**BRIEF:**
Your job with the data below: print everything from the line that holds "- **02-cut-detection.py** contains" down to the line that holds "- **Edge_Tracing.py** contains", ends included, exactly, and nothing else.

**RECORDS FOR THIS EXERCISE:**
BEGIN

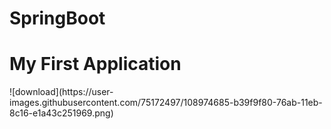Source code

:# SpringBoot
<h1>My First Application</h1>
![download](https://user-images.githubusercontent.com/75172497/108974685-b39f9f80-76ab-11eb-8c16-e1a43c251969.png)

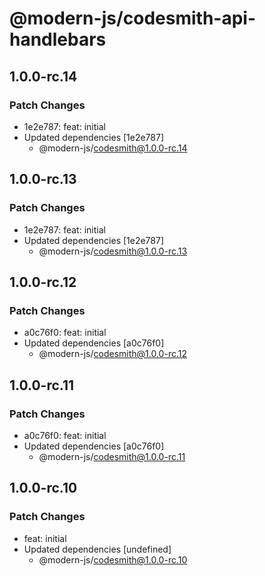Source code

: # @modern-js/codesmith-api-handlebars

## 1.0.0-rc.14

### Patch Changes

- 1e2e787: feat: initial
- Updated dependencies [1e2e787]
  - @modern-js/codesmith@1.0.0-rc.14

## 1.0.0-rc.13

### Patch Changes

- 1e2e787: feat: initial
- Updated dependencies [1e2e787]
  - @modern-js/codesmith@1.0.0-rc.13

## 1.0.0-rc.12

### Patch Changes

- a0c76f0: feat: initial
- Updated dependencies [a0c76f0]
  - @modern-js/codesmith@1.0.0-rc.12

## 1.0.0-rc.11

### Patch Changes

- a0c76f0: feat: initial
- Updated dependencies [a0c76f0]
  - @modern-js/codesmith@1.0.0-rc.11

## 1.0.0-rc.10

### Patch Changes

- feat: initial
- Updated dependencies [undefined]
  - @modern-js/codesmith@1.0.0-rc.10
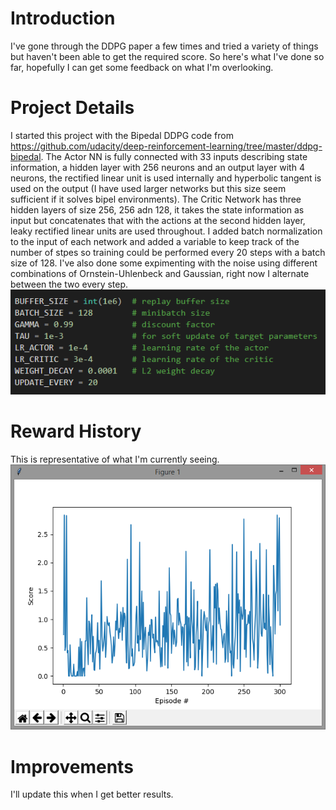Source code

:# Introduction
I've gone through the DDPG paper a few times and tried a variety of things but haven't been able to get the required score. So here's what I've done so far, hopefully I can get some feedback on what I'm overlooking.

# Project Details
I started this project with the Bipedal DDPG code from https://github.com/udacity/deep-reinforcement-learning/tree/master/ddpg-bipedal. The Actor NN is fully connected with 33 inputs describing state information, a hidden layer with 256 neurons and an output layer with 4 neurons, the rectified linear unit is used internally and hyperbolic tangent is used on the output (I have used larger networks but this size seem sufficient if it solves bipel environments). The Critic Network has three hidden layers of size 256, 256 adn 128, it takes the state information as input but concatenates that with the actions at the second hidden layer, leaky rectified linear units are used throughout. I added batch normalization to the input of each network and added a variable to keep track of the number of stpes so training could be performed every 20 steps with a batch size of 128. I've also done some expimenting with the noise using different combinations of Ornstein-Uhlenbeck and Gaussian, right now I alternate between the two every step. 
![Hyperparameters](images/hyper.png)

# Reward History
This is representative of what I'm currently seeing.
![Training Profile](images/training.png)

# Improvements
I'll update this when I get better results.
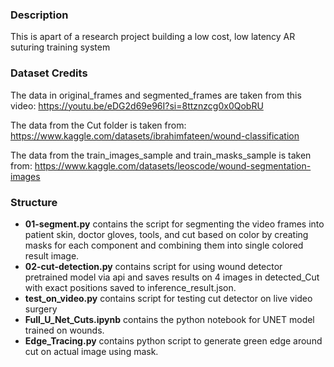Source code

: ### Description 
This is apart of a research project building a low cost, low latency AR suturing training system

### Dataset Credits
The data in original_frames and segmented_frames are taken from this video: https://youtu.be/eDG2d69e96I?si=8ttznzcg0x0QobRU

The data from the Cut folder is taken from: https://www.kaggle.com/datasets/ibrahimfateen/wound-classification

The data from the train_images_sample and train_masks_sample is taken from: https://www.kaggle.com/datasets/leoscode/wound-segmentation-images 

### Structure
- **01-segment.py** contains the script for segmenting the video frames into patient skin, doctor gloves, tools, and cut based on color by creating masks for each component and combining them into single colored result image.
- **02-cut-detection.py** contains script for using wound detector pretrained model via api and saves results on 4 images in detected_Cut with exact positions saved to inference_result.json.
- **test_on_video.py** contains script for testing cut detector on live video surgery
- **Full_U_Net_Cuts.ipynb** contains the python notebook for UNET model trained on wounds.
- **Edge_Tracing.py** contains python script to generate green edge around cut on actual image using mask.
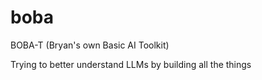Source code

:# boba

BOBA-T (Bryan's own Basic AI Toolkit)

Trying to better understand LLMs by building all the things
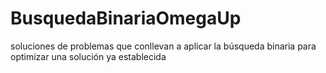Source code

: # BusquedaBinariaOmegaUp
soluciones de problemas que conllevan a aplicar la búsqueda binaria para optimizar una solución ya establecida
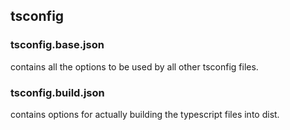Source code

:## tsconfig

### tsconfig.base.json
contains all the options to be used by all other tsconfig files.

### tsconfig.build.json
contains options for actually building the typescript files into dist.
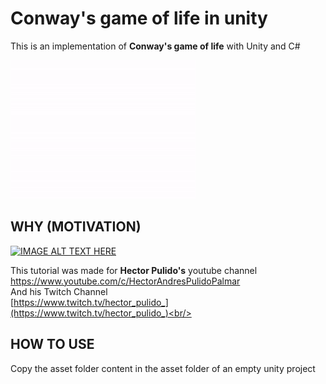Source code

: # Conway's game of life in unity
This is an implementation of <b>Conway's game of life</b> with Unity and C#

![IMAGE ALT TEXT HERE](/Images/img.gif)

## WHY (MOTIVATION)

[![IMAGE ALT TEXT HERE](https://img.youtube.com/vi/v5iguderVfg/0.jpg)](https://www.youtube.com/watch?v=v5iguderVfg)

This tutorial was made for <b>Hector Pulido's</b> youtube channel <br/>
https://www.youtube.com/c/HectorAndresPulidoPalmar <br/>
And his Twitch Channel<br/>
[https://www.twitch.tv/hector_pulido_](https://www.twitch.tv/hector_pulido_)<br/>

## HOW TO USE
Copy the asset folder content in the asset folder of an empty unity project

END

**WRITTEN SOLUTION:**
- **02-cut-detection.py** contains script for using wound detector pretrained model via api and saves results on 4 images in detected_Cut with exact positions saved to inference_result.json.
- **test_on_video.py** contains script for testing cut detector on live video surgery
- **Full_U_Net_Cuts.ipynb** contains the python notebook for UNET model trained on wounds.
- **Edge_Tracing.py** contains python script to generate green edge around cut on actual image using mask.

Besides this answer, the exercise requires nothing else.